Saved data entries:
________________

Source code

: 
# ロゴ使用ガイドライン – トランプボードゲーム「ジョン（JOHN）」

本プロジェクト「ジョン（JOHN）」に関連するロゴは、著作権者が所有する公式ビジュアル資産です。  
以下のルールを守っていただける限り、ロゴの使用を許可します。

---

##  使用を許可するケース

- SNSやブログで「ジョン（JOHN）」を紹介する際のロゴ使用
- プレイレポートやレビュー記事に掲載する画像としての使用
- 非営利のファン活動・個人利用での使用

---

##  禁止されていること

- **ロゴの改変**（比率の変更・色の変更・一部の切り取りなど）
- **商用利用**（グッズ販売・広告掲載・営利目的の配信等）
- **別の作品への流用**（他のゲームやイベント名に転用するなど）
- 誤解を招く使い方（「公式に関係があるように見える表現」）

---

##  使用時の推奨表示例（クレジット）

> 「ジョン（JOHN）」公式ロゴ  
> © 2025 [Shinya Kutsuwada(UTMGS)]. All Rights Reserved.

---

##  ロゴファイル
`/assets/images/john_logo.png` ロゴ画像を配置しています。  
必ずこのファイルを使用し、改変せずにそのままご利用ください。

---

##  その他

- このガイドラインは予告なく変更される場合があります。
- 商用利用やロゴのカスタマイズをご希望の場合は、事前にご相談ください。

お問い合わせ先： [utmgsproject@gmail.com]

________________

EXERCISE REQUIREMENTS: With every line kept whole, write out the records again exactly.

RESULT OF THIS EXERCISE:
Source code

: 
# ロゴ使用ガイドライン – トランプボードゲーム「ジョン（JOHN）」

本プロジェクト「ジョン（JOHN）」に関連するロゴは、著作権者が所有する公式ビジュアル資産です。  
以下のルールを守っていただける限り、ロゴの使用を許可します。

---

##  使用を許可するケース

- SNSやブログで「ジョン（JOHN）」を紹介する際のロゴ使用
- プレイレポートやレビュー記事に掲載する画像としての使用
- 非営利のファン活動・個人利用での使用

---

##  禁止されていること

- **ロゴの改変**（比率の変更・色の変更・一部の切り取りなど）
- **商用利用**（グッズ販売・広告掲載・営利目的の配信等）
- **別の作品への流用**（他のゲームやイベント名に転用するなど）
- 誤解を招く使い方（「公式に関係があるように見える表現」）

---

##  使用時の推奨表示例（クレジット）

> 「ジョン（JOHN）」公式ロゴ  
> © 2025 [Shinya Kutsuwada(UTMGS)]. All Rights Reserved.

---

##  ロゴファイル
`/assets/images/john_logo.png` ロゴ画像を配置しています。  
必ずこのファイルを使用し、改変せずにそのままご利用ください。

---

##  その他

- このガイドラインは予告なく変更される場合があります。
- 商用利用やロゴのカスタマイズをご希望の場合は、事前にご相談ください。

お問い合わせ先： [utmgsproject@gmail.com]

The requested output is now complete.